What are you complaining about? Obama is the best moderate Republican president to come along in years.

Comment News (Score 0) 79

"This is the closest we can get to something like Europa," said Slawek Tulaczyk, a glaciologist at the University of California...

So, not very close at all, considering that ocean is attached to all the world's oceans, which enjoy the benefits of most of the solar energy the planet receives impinging on a liquid surface. Europa is a long long way from the Sun, and the inverse square law is a bitch. While Jupiter really wants to grow up and become the brown dwarf it was always meant to be, it didn't. The radiation it puts out is hardly enough to make up the difference between the solar energy received by Earth and by Europa.
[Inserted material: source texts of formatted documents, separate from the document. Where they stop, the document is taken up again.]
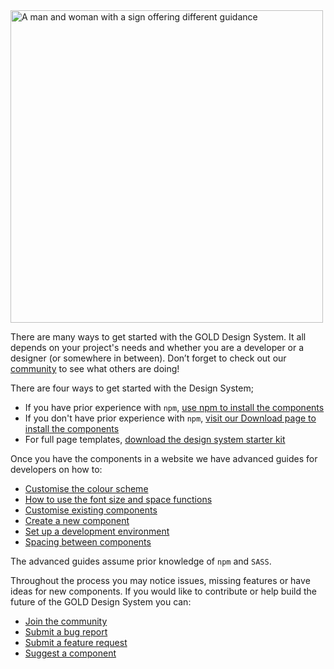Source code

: <img src="/assets/img/artwork-getting-started.png" alt="A man and woman with a sign offering different guidance" width="500"/>

There are many ways to get started with the GOLD Design System. It all depends on your project's needs and whether you are a developer or a designer (or somewhere in between). Don’t forget to check out our [community](https://community.digital.gov.au/c/designsystem) to see what others are doing!

There are four ways to get started with the Design System;

- If you have prior experience with `npm`, [use npm to install the components](get-started/npm-install)
- If you don't have prior experience with `npm`, [visit our Download page to install the components](get-started/download-page)
- For full page templates, [download the design system starter kit](get-started/starter-kit)

Once you have the components in a website we have advanced guides for developers on how to:

- [Customise the colour scheme](get-started/customise-colour)
- [How to use the font size and space functions](get-started/font-size-space)
- [Customise existing components](get-started/customise-components)
- [Create a new component](get-started/create-components)
- [Set up a development environment](get-started/development-environment)
- [Spacing between components](get-started/spacing-between-components)

The advanced guides assume prior knowledge of `npm` and `SASS`. 

Throughout the process you may notice issues, missing features or have ideas for new components. If you would like to contribute or help build the future of the GOLD Design System you can:

- [Join the community](/community)
- [Submit a bug report](https://github.com/designsystemau/design-system-components/issues/new?template=----bug-report.md)
- [Submit a feature request](https://github.com/designsystemau/design-system-components/issues/new?template=---feature-request.md)
- [Suggest a component](https://community.digital.gov.au/c/designsystem/suggest-a-component)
Is life in Europa possible? Yes. Liquid water indicates there is at least some energy to be had. Is high energy life possible? We can't categorically say no unless we go and look, but it's improbable.
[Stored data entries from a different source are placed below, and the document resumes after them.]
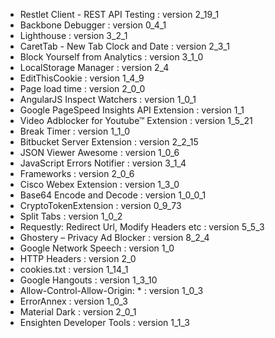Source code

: * Restlet Client - REST API Testing : version 2_19_1
* Backbone Debugger : version 0_4_1
* Lighthouse : version 3_2_1
* CaretTab - New Tab Clock and Date : version 2_3_1
* Block Yourself from Analytics : version 3_1_0
* LocalStorage Manager : version 2_4
* EditThisCookie : version 1_4_9
* Page load time : version 2_0_0
* AngularJS Inspect Watchers : version 1_0_1
* Google PageSpeed Insights API Extension : version 1_1
* Video Adblocker for Youtube™ Extension : version 1_5_21
* Break Timer : version 1_1_0
* Bitbucket Server Extension : version 2_2_15
* JSON Viewer Awesome : version 1_0_6
* JavaScript Errors Notifier : version 3_1_4
* Frameworks : version 2_0_6
* Cisco Webex Extension : version 1_3_0
* Base64 Encode and Decode : version 1_0_0_1
* CryptoTokenExtension : version 0_9_73
* Split Tabs : version 1_0_2
* Requestly: Redirect Url, Modify Headers etc : version 5_5_3
* Ghostery – Privacy Ad Blocker : version 8_2_4
* Google Network Speech : version 1_0
* HTTP Headers : version 2_0
* cookies.txt : version 1_14_1
* Google Hangouts : version 1_3_10
* Allow-Control-Allow-Origin: * : version 1_0_3
* ErrorAnnex : version 1_0_3
* Material Dark : version 2_0_1
* Ensighten Developer Tools : version 1_1_3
Comment Re:A humble request (Score 1) 105

Please make them easily re-fuelable AND establish a real refueling system. Hell, add in the ability to replace / upgrade parts during the pit stops.
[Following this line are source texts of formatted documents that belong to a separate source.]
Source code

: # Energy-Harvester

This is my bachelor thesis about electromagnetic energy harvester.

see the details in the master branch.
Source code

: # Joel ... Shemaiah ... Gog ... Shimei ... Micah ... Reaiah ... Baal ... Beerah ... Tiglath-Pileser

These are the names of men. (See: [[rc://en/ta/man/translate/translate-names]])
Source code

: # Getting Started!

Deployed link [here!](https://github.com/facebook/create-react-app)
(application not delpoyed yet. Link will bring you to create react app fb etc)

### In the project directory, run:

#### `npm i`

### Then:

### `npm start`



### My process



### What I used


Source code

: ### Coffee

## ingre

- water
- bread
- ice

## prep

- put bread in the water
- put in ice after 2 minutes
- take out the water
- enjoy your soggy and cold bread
It seems obvious that if you want to support on-orbit refueling, you had better support on-orbit upgrades too. Satellites are basically big piles of electronics with solar wings. What iterates faster than electronics? Nothing. So if you're going to go to the trouble to maintain longevity on-orbit, you're going to want to update them when they're obsolete too.

That said, replaceable parts always make for a bigger device than an integrated system. Traditionally the space industry has counted and begrudged every gram, because putting any more grams into orbit than you had to would cost you a fortune greater than the technical expertise needed to eliminate the extra grams. SpaceX launch costs might put a dent in that attitude, but won't eliminate it entirely. SpaceX launch costs after first stage reuse is perfected may actually tip the balance. But probably not.

Judging by the quoted numbers of satellites, the SpaceX launch cost reduction bonus is going to mostly be spent on lofting a larger constellation, rather than increasing maintainability. Considering replaceable boards reduces reliability (launch vibration + unsoldered connection == bad), that's probably the prudent choice. It won't contribute much to the space junk problem. Stuff in low Earth orbit has a tendency to fall out of orbit quite quickly, relatively speaking.

Comment Re:Full WSJ article NoRegReq (Score 1) 105

I had to re-read the article about five times trying to figure out what hiring African-Americans had to do with anything else. I still don't know.

That looks like the author was trying to say that Google had hired multilingual African-Americans to be able to easily speak to African governments, locations that are known to be under-served in the Internet connection department. The theory being that Google could more easily grow a subscriber base where there is zero competition than where there is some competition.

Then a hamfisted editor decided that made the article too long, and cut out three sentences and put in that stupid phrase.